Source: Strategy Analytics

18 Comments

  1. Here are the real numbers that don’t come from the spin meisters.

    “Net Applications, which monitors hits on its 40,000 client sites and weighs the results based on population statistics, issued a report Sunday that shows Apple’s iOS dominating the mobile Web with a record 65.27% share, up 4.2% percentage points in June alone,” Philip Elmer-DeWitt reports for Fortune.
    “Google’s Android — despite smartphone sales that have long since overtaken the iPhone’s — came in far behind at 19.73%, although its growth year over year was faster (38% to 24.5% for iOS),” P.E.D. reports. Based on these, Android users are either too stupid to use a web browser, or Gurgle and cohorts are simply lying.

    In May, the iPad had accounted for 94.64% of all tablet web traffic, the company previously reported. Among the non-iPad tablet devices, the top tablet was the Samsung Galaxy Tab, with a 1.77% share of traffic, for example.

    1. I don’t know if they’re too stupid, but I bet people are buying the cheapest “smartphone” they can get, and only using the phone, itself. “Bigger screen; Angry Birds, and it’s free; I’ll take it!”

      I know the 3GS for $1 was outselling all Androids on AT&T at the end of last year, and it was 2.5 years old at that point. I don’t know if that’s still true, but it’s very, very telling that it happened at all.

    2. Keep in mind that the iOS web browsing figures includes ALL of Apple’s devices… iPhone, iPad, & iPod Touch. It’s easy to see why they dominate in this figure, but are still behind in the phone sales numbers. I’m not trying to take anything away from iOS. It is definitely the superior platform!

  2. So Android unit sales moves down 12.4% from 15.3 to 13.4 million units.

    Apple’s iOS moves up 33.9% from 5.9 to 7.9 million units.

    So, with a 46.3% difference in unit growth, in 2 to 3 years, will there even be an Android (almost) smart phone sold in the USA? The court case starting today may kill off the thieving Android phones even quicker than is crappy Google DNA does!

    1. Or
      The non iOS had a negative 17.6% growth going from 19.3 to 15.9 million units.

      Again, Apple’s iOS positive growth is up 33.9% from 5.9 to 7.9 million units.

      That is a 51.9% difference in growth rate!

      So, is it iRoadKill or a lot of crappy OS DNA? Maybe both!

  3. Yawn, another worthless study based on faulty data to fatten the bank accounts of cyber crooks other wise known as analyst, a great huckster once said “there’s one born every minute”. Money talks BS walks, so start moving Google.

    1. Apple is more than half of Verizon’s and Sprint’s smartphone sales, and 3/4 of AT&T’s smartphone sales.

      So this 56% Android versus 33% iOS marketshare data is in half from totally random “estimation” and other half from the fact that some Android “smartphones” get sold without data plan at all — what means that those are used as “feature phones” instead.

  4. If true, why do we also have reports of Samsung selling twice as many smartphones as Apple in the last quarter? Something sounds off somewhere.

    1. Agreed. We-The-Cognoscenti have suffered the slings and arrows of having the fortune to buy the superior computer for decades. BFD that Windows boxes were the better sellers by an order of magnitude. We’ll take quality over quantity any day. We prefer intelligence, good taste and thrift to joining the sheeple herds.

      That’s not going to change no matter the stock price, no matter the market share, no matter the ANALyst PredicTardiness, no matter the TechTard journalist rant drivel, no matter the plagiarism and robbery.

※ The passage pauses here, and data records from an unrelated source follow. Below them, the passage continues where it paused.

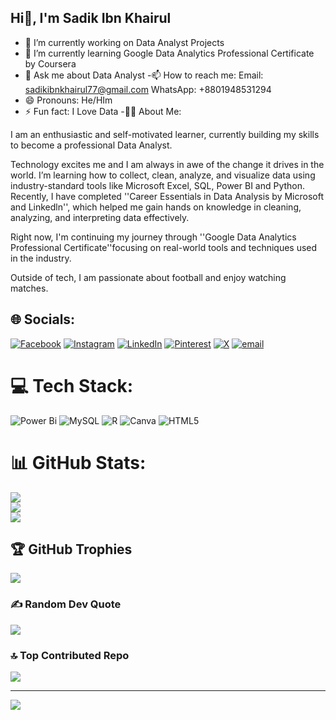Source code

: ## Hi👋, I'm Sadik Ibn Khairul
- 🔭 I’m currently working on Data Analyst Projects
- 🌱 I’m currently learning Google Data Analytics Professional Certificate by Coursera
- 💬 Ask me about Data Analyst
-📫 How to reach me:
  Email: sadikibnkhairul77@gmail.com
  WhatsApp: +8801948531294
- 😄 Pronouns: He/HIm
- ⚡ Fun fact: I Love Data
-👦🏻 About Me:

I am an enthusiastic and self-motivated learner, currently building my skills to become a professional Data Analyst.

Technology excites me and I am always in awe of the change it drives in the world. I’m learning how to collect, clean, analyze, and visualize data using industry-standard tools like Microsoft Excel, SQL, Power BI and Python. Recently, I have completed ''Career Essentials in Data Analysis by Microsoft and Linkedln'', which helped me gain hands on knowledge in cleaning, analyzing, and interpreting data effectively.

Right now, I'm continuing my journey through ''Google Data Analytics Professional Certificate''focusing on real-world tools and techniques used in the industry. 

Outside of tech, I am passionate about football and enjoy watching matches.
  

## 🌐 Socials:
[![Facebook](https://img.shields.io/badge/Facebook-%231877F2.svg?logo=Facebook&logoColor=white)](https://facebook.com/sadikIbnKhairulswoccho77) [![Instagram](https://img.shields.io/badge/Instagram-%23E4405F.svg?logo=Instagram&logoColor=white)](https://instagram.com/__swoccho__) [![LinkedIn](https://img.shields.io/badge/LinkedIn-%230077B5.svg?logo=linkedin&logoColor=white)](https://linkedin.com/in/md-sadik-ibn-khairul-4391972a7) [![Pinterest](https://img.shields.io/badge/Pinterest-%23E60023.svg?logo=Pinterest&logoColor=white)](https://pinterest.com/sadikibn) [![X](https://img.shields.io/badge/X-black.svg?logo=X&logoColor=white)](https://x.com/IbnKhairul56435) [![email](https://img.shields.io/badge/Email-D14836?logo=gmail&logoColor=white)](mailto:sadikibnkhairul77@gmail.com) 

# 💻 Tech Stack:
![Power Bi](https://img.shields.io/badge/power_bi-F2C811?style=for-the-badge&logo=powerbi&logoColor=black) ![MySQL](https://img.shields.io/badge/mysql-4479A1.svg?style=for-the-badge&logo=mysql&logoColor=white) ![R](https://img.shields.io/badge/r-%23276DC3.svg?style=for-the-badge&logo=r&logoColor=white) ![Canva](https://img.shields.io/badge/Canva-%2300C4CC.svg?style=for-the-badge&logo=Canva&logoColor=white) ![HTML5](https://img.shields.io/badge/html5-%23E34F26.svg?style=for-the-badge&logo=html5&logoColor=white)
# 📊 GitHub Stats:
![](https://github-readme-stats.vercel.app/api?username=Swoccho77&theme=onedark&hide_border=false&include_all_commits=false&count_private=false)<br/>
![](https://nirzak-streak-stats.vercel.app/?user=Swoccho77&theme=onedark&hide_border=false)<br/>
![](https://github-readme-stats.vercel.app/api/top-langs/?username=Swoccho77&theme=onedark&hide_border=false&include_all_commits=false&count_private=false&layout=compact)

## 🏆 GitHub Trophies
![](https://github-profile-trophy.vercel.app/?username=Swoccho77&theme=onedark&no-frame=false&no-bg=true&margin-w=4)

### ✍️ Random Dev Quote
![](https://quotes-github-readme.vercel.app/api?type=horizontal&theme=radical)

### 🔝 Top Contributed Repo
![](https://github-contributor-stats.vercel.app/api?username=Swoccho77&limit=5&theme=dark&combine_all_yearly_contributions=true)

---
[![](https://visitcount.itsvg.in/api?id=Swoccho77&icon=0&color=0)](https://visitcount.itsvg.in)

<!-- Proudly created with GPRM ( https://gprm.itsvg.in ) -->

      “We few, we happy few, we band of brothers.” 😉

  5. Samsung sells many models of smart phones all over the world. Some are very low end, and target developing markets. Further, they do not report actual sales, all accounts are estimates of units shipped. These numbers are for the US only.

  6. I’ve been meaning to ask this for two years. If that Samsung phone dies and gets replaced by an insurance program, doesn’t the Insurance company buy a new (refurbished) phone? I bet Samsung counts that as a sale, and google counts an activation. Of course, AT&T has no new contract sale. Perhaps that explains the divergence of these stats? So, a crapphone can count as multiple sales for the manufacturer, whereas the iPhone probable lasts through the end of the contract!